Küresel risk iştahını yansıtan endeksler
SON haftalarda “küresel risk iştahı” terimi Merkez Bankası’nın duyurularında, bankaların yatırımcı bültenlerinde ve medyadaki ekonomi haberlerinde çok sık kullanılıyor. Küresel risk iştahını yansıtan endeksler içinde volatilite (oynaklık) endeksi (VIX) başta geliyor. Bu endeks sakin dönemlerde düşerken, fırtınalı dönemlerde yükseliyor. VIX, korku veya stres endeksi olarak da adlandırılıyor. Credit Suisse adlı İsviçre bankası 1998’den bu yana küresel yatırım iştahını hem oynaklık hem de düzenlilik kriterlerine göre ölçen bir endeks yayınlıyor. İngiltere Merkez Bankası’nın da benzer bir endeksi var.
VIX endeksinin yükseldiği ve sık sık değiştiği çalkantılı dönemlerde, küresel yatırımcılar riskten kaçıyor. Yabancı bir ülkenin borsalarına ve tahvillerine yatırdıkları parayı dolara çevirip, kendi ülkelerinde daha güvenceli bir yatırım aracına yöneliyorlar. Bu nedenle küresel risk iştahının azalması, gelişmekte olan ülkelerde, bu arada Türkiye’de borsa endeksinin düşmesine, dolar kurunun ve faiz oranlarının yükselmesine yol açıyor.

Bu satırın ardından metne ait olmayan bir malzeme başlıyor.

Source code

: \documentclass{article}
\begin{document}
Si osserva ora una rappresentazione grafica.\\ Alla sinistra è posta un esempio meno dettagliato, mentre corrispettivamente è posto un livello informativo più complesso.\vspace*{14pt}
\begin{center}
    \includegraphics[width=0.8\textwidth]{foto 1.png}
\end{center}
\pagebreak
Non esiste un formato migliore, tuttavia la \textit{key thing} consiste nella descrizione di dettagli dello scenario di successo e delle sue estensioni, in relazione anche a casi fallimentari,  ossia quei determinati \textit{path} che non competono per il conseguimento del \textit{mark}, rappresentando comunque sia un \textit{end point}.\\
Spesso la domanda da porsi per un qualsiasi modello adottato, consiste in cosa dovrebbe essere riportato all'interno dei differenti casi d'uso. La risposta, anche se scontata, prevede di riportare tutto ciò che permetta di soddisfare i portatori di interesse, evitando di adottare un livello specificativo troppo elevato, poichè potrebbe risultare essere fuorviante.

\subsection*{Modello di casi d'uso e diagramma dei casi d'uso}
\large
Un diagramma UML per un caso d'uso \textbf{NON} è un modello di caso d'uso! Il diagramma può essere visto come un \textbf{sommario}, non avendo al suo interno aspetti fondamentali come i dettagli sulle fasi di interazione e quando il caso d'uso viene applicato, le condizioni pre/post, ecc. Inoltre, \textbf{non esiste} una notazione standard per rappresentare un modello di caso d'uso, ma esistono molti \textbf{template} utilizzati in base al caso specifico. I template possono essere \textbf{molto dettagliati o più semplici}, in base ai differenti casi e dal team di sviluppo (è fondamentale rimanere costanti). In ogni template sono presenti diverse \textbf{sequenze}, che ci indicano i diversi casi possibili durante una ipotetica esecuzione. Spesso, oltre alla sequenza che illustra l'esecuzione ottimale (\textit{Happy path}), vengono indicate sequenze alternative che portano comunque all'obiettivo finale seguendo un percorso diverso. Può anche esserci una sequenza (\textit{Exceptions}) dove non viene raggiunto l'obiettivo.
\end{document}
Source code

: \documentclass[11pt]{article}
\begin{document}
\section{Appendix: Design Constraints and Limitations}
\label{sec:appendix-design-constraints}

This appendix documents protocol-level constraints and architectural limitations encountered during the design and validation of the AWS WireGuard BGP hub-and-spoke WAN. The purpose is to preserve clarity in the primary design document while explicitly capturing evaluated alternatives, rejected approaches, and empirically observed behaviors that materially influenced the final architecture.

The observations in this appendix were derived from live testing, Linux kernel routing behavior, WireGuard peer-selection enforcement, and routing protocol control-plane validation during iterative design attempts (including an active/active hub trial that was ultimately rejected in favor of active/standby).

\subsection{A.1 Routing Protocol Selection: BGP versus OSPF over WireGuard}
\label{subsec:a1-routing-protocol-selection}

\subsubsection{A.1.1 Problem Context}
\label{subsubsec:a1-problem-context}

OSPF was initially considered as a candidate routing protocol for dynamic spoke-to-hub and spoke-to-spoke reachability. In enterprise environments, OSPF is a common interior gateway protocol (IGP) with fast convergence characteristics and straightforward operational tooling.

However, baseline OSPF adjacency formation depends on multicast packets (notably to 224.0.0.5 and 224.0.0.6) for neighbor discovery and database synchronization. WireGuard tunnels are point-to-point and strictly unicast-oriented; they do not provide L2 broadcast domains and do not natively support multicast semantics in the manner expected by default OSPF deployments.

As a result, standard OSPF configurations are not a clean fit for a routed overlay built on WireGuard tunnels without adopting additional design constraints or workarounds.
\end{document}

2008 yılında önce VIX endeksinin değeri bugüne göre daha düşüktü ve zaman içinde iniş çıkışlar da asgari düzeyde kalırdı. 2005 yılının ikinci çeyreğinde V1X endeksindeki değerler, grafikte görüldüğü gibi, bu yılın aynı dönemine göre daha yatay ve sakin bir seyir izliyordu. Bu yılın nisan-haziran döneminde ise hem endeks değerleri yükseldi, hem de ortaya çıkan olumsuzluklar nedeniyle ikide bir inip çıktı. İspanya, Portekiz ve Yunanistan’daki belirsizlikler VIX grafiğini sık sık dalgalandırdı. Örneğin Moody’s’in 15 büyük uluslararası bankanın notunu düşürmesi geçen hafta VIX endeksini yüzde 15 oranında yükseltti.
Küresel risk iştahı önem kazandıkça piyasalardaki analistlerin de işleri ve ev ödevleri artıyor, analizlerin zorluk derecesi yükseliyor. Oysa eskiden Türkiye’nin ve ABD’nin birkaç önemli göstergesini izlemek, finans ve ekonomi konusunda karar almak için yeterli oluyordu. Günümüzde bunların yanında çok sayıda ülkenin en az üç-dört göstergesini izlemek gerekiyor. Analistlerin yeni dönemde izlemek zorunda oldukları veriler aşağıda görüldüğü gibi sürekli olarak artıyor:
■ Avrupa ülkelerindeki haftalık tahvil ihaleleri, faiz dışı fazla oranları ve siyasi gelişmeleri izlemek, küresel risk iştahının hangi yönde hareket edeceği konusunda ipuçları veriyor.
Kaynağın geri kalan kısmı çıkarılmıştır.